→ **WORK TASK**:
Every record is to be restated exactly, with nothing left out.

[Stored items from a collection]

· · ·

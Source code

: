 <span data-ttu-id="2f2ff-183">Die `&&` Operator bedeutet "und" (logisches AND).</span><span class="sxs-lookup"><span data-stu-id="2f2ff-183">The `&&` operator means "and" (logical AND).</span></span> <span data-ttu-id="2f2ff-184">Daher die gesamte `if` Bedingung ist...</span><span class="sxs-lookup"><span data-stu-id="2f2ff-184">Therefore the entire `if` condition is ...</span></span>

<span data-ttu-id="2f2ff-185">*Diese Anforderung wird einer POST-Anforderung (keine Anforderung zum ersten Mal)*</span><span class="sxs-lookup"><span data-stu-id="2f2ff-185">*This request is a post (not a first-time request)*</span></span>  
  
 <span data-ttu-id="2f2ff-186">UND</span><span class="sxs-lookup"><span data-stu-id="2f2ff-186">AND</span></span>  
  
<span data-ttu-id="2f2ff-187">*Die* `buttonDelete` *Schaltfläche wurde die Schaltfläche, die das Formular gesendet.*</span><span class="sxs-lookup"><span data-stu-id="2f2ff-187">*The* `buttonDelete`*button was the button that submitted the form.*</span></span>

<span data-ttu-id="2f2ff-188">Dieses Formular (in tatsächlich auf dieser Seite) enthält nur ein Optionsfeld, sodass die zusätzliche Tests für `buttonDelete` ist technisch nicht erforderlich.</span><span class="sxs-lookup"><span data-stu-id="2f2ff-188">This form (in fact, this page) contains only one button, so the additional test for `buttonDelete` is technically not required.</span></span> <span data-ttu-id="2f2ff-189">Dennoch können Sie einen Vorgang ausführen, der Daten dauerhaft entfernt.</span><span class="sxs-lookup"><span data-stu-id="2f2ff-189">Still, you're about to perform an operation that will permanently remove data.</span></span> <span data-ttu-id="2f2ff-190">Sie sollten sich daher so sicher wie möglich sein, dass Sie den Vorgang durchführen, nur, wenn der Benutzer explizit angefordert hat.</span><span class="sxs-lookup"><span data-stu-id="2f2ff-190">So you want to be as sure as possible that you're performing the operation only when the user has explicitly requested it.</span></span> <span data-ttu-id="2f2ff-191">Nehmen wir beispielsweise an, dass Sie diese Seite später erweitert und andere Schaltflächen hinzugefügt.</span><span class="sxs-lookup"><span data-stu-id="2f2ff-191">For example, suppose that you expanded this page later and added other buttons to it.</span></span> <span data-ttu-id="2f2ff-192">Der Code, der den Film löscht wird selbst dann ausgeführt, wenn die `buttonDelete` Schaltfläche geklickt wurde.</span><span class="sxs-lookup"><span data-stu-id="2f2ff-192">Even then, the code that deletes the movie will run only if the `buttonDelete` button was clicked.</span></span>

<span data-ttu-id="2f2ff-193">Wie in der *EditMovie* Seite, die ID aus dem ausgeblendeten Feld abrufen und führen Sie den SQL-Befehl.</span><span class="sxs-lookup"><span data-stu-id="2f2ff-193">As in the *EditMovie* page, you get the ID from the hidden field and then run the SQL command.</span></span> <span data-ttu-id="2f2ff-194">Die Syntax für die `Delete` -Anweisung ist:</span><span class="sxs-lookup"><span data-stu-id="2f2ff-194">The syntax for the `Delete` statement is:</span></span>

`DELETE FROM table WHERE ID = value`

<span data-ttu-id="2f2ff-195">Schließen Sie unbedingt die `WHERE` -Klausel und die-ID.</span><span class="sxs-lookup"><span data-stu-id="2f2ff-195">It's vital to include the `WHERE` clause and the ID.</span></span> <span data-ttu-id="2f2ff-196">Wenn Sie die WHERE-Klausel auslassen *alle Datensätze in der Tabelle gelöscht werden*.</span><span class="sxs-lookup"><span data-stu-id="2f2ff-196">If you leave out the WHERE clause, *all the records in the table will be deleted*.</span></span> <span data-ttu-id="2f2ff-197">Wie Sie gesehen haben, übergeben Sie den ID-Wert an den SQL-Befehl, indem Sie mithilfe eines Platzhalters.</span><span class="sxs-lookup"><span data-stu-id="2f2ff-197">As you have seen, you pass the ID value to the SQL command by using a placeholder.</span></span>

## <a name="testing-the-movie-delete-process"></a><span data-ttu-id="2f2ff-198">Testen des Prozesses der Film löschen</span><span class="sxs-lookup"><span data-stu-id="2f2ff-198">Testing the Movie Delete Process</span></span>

· · ·

→ **RESPONSE**:
Source code

: <span data-ttu-id="2f2ff-183">Die `&&` Operator bedeutet "und" (logisches AND).</span><span class="sxs-lookup"><span data-stu-id="2f2ff-183">The `&&` operator means "and" (logical AND).</span></span> <span data-ttu-id="2f2ff-184">Daher die gesamte `if` Bedingung ist...</span><span class="sxs-lookup"><span data-stu-id="2f2ff-184">Therefore the entire `if` condition is ...</span></span>

<span data-ttu-id="2f2ff-185">*Diese Anforderung wird einer POST-Anforderung (keine Anforderung zum ersten Mal)*</span><span class="sxs-lookup"><span data-stu-id="2f2ff-185">*This request is a post (not a first-time request)*</span></span>  
  
 <span data-ttu-id="2f2ff-186">UND</span><span class="sxs-lookup"><span data-stu-id="2f2ff-186">AND</span></span>  
  
<span data-ttu-id="2f2ff-187">*Die* `buttonDelete` *Schaltfläche wurde die Schaltfläche, die das Formular gesendet.*</span><span class="sxs-lookup"><span data-stu-id="2f2ff-187">*The* `buttonDelete`*button was the button that submitted the form.*</span></span>

<span data-ttu-id="2f2ff-188">Dieses Formular (in tatsächlich auf dieser Seite) enthält nur ein Optionsfeld, sodass die zusätzliche Tests für `buttonDelete` ist technisch nicht erforderlich.</span><span class="sxs-lookup"><span data-stu-id="2f2ff-188">This form (in fact, this page) contains only one button, so the additional test for `buttonDelete` is technically not required.</span></span> <span data-ttu-id="2f2ff-189">Dennoch können Sie einen Vorgang ausführen, der Daten dauerhaft entfernt.</span><span class="sxs-lookup"><span data-stu-id="2f2ff-189">Still, you're about to perform an operation that will permanently remove data.</span></span> <span data-ttu-id="2f2ff-190">Sie sollten sich daher so sicher wie möglich sein, dass Sie den Vorgang durchführen, nur, wenn der Benutzer explizit angefordert hat.</span><span class="sxs-lookup"><span data-stu-id="2f2ff-190">So you want to be as sure as possible that you're performing the operation only when the user has explicitly requested it.</span></span> <span data-ttu-id="2f2ff-191">Nehmen wir beispielsweise an, dass Sie diese Seite später erweitert und andere Schaltflächen hinzugefügt.</span><span class="sxs-lookup"><span data-stu-id="2f2ff-191">For example, suppose that you expanded this page later and added other buttons to it.</span></span> <span data-ttu-id="2f2ff-192">Der Code, der den Film löscht wird selbst dann ausgeführt, wenn die `buttonDelete` Schaltfläche geklickt wurde.</span><span class="sxs-lookup"><span data-stu-id="2f2ff-192">Even then, the code that deletes the movie will run only if the `buttonDelete` button was clicked.</span></span>

<span data-ttu-id="2f2ff-193">Wie in der *EditMovie* Seite, die ID aus dem ausgeblendeten Feld abrufen und führen Sie den SQL-Befehl.</span><span class="sxs-lookup"><span data-stu-id="2f2ff-193">As in the *EditMovie* page, you get the ID from the hidden field and then run the SQL command.</span></span> <span data-ttu-id="2f2ff-194">Die Syntax für die `Delete` -Anweisung ist:</span><span class="sxs-lookup"><span data-stu-id="2f2ff-194">The syntax for the `Delete` statement is:</span></span>

`DELETE FROM table WHERE ID = value`

<span data-ttu-id="2f2ff-195">Schließen Sie unbedingt die `WHERE` -Klausel und die-ID.</span><span class="sxs-lookup"><span data-stu-id="2f2ff-195">It's vital to include the `WHERE` clause and the ID.</span></span> <span data-ttu-id="2f2ff-196">Wenn Sie die WHERE-Klausel auslassen *alle Datensätze in der Tabelle gelöscht werden*.</span><span class="sxs-lookup"><span data-stu-id="2f2ff-196">If you leave out the WHERE clause, *all the records in the table will be deleted*.</span></span> <span data-ttu-id="2f2ff-197">Wie Sie gesehen haben, übergeben Sie den ID-Wert an den SQL-Befehl, indem Sie mithilfe eines Platzhalters.</span><span class="sxs-lookup"><span data-stu-id="2f2ff-197">As you have seen, you pass the ID value to the SQL command by using a placeholder.</span></span>

## <a name="testing-the-movie-delete-process"></a><span data-ttu-id="2f2ff-198">Testen des Prozesses der Film löschen</span><span class="sxs-lookup"><span data-stu-id="2f2ff-198">Testing the Movie Delete Process</span></span>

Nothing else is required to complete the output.